■ **YOUR ASSIGNMENT**:
Looking at the listing below, work out the number of lines where the string "getserializedpublishinglicense" shows up, and give that number only.

■ **SOURCE RECORDS**:
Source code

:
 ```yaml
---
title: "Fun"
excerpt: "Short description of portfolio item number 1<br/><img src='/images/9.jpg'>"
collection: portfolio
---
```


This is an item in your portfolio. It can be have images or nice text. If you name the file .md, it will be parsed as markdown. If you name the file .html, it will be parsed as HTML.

---

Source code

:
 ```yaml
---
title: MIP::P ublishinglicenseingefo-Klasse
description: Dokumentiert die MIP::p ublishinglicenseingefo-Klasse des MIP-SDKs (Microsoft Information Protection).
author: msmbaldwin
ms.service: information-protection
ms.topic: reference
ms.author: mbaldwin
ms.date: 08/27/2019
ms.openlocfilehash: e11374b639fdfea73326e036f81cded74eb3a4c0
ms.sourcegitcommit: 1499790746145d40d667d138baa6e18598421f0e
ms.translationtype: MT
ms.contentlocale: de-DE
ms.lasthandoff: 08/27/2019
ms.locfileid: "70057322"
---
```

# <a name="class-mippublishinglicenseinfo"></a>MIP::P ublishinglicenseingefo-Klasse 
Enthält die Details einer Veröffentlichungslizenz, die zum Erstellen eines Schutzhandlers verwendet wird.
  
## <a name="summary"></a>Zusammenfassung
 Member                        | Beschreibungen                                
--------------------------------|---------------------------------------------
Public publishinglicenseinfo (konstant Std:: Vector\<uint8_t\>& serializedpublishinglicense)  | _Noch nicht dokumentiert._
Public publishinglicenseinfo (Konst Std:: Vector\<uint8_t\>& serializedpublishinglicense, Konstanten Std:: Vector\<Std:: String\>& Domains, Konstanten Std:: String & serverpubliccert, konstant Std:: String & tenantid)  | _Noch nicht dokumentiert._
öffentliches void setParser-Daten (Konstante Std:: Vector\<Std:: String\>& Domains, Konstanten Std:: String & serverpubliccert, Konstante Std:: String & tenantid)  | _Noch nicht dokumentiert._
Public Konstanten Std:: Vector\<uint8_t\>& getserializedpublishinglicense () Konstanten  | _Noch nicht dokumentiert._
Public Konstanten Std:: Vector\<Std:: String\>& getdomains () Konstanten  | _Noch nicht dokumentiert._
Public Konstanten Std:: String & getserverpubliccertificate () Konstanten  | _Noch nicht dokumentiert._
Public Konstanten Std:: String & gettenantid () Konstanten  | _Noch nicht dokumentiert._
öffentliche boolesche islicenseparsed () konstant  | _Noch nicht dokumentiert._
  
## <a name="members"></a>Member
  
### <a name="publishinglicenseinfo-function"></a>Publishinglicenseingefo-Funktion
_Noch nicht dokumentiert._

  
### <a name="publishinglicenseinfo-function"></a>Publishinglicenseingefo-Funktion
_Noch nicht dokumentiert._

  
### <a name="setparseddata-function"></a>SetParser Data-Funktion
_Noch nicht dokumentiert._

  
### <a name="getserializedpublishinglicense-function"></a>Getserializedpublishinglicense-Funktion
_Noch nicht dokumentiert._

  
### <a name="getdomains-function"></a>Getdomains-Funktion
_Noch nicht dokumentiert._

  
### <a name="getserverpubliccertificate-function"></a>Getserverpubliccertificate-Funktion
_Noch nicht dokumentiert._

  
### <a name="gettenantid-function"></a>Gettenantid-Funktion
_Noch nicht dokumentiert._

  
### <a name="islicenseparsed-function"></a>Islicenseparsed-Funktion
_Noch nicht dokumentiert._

■ **OUTPUT OF THE TASK**:
2